• **WORK REQUEST**
Which lines run from the start of the data below to the line containing "- **Location Data**: 30-minute cache"? Set them down exactly, with none added.

--------------------------------

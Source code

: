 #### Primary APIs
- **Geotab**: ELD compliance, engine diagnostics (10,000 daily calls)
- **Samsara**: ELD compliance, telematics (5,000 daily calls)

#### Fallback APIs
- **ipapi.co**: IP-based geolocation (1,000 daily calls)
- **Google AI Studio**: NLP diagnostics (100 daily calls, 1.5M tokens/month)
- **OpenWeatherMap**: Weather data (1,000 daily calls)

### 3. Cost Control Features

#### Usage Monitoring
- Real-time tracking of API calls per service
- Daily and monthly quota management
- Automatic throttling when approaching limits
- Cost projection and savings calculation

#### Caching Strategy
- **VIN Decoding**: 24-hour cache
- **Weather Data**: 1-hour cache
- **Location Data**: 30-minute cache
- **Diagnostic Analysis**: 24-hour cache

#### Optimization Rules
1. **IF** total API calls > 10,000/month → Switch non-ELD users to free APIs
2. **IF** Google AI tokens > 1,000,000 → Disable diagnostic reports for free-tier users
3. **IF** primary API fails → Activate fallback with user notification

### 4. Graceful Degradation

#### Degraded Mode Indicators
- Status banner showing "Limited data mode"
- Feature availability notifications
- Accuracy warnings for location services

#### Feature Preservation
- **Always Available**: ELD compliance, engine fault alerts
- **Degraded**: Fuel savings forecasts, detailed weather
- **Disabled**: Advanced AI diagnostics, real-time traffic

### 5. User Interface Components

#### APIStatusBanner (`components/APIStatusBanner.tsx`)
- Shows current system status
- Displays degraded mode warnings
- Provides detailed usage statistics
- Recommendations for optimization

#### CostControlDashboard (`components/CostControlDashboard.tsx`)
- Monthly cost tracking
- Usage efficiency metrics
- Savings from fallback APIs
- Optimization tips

--------------------------------

• **SOLUTION TO THE EXERCISE**
Source code

: #### Primary APIs
- **Geotab**: ELD compliance, engine diagnostics (10,000 daily calls)
- **Samsara**: ELD compliance, telematics (5,000 daily calls)

#### Fallback APIs
- **ipapi.co**: IP-based geolocation (1,000 daily calls)
- **Google AI Studio**: NLP diagnostics (100 daily calls, 1.5M tokens/month)
- **OpenWeatherMap**: Weather data (1,000 daily calls)

### 3. Cost Control Features

#### Usage Monitoring
- Real-time tracking of API calls per service
- Daily and monthly quota management
- Automatic throttling when approaching limits
- Cost projection and savings calculation

#### Caching Strategy
- **VIN Decoding**: 24-hour cache
- **Weather Data**: 1-hour cache
- **Location Data**: 30-minute cache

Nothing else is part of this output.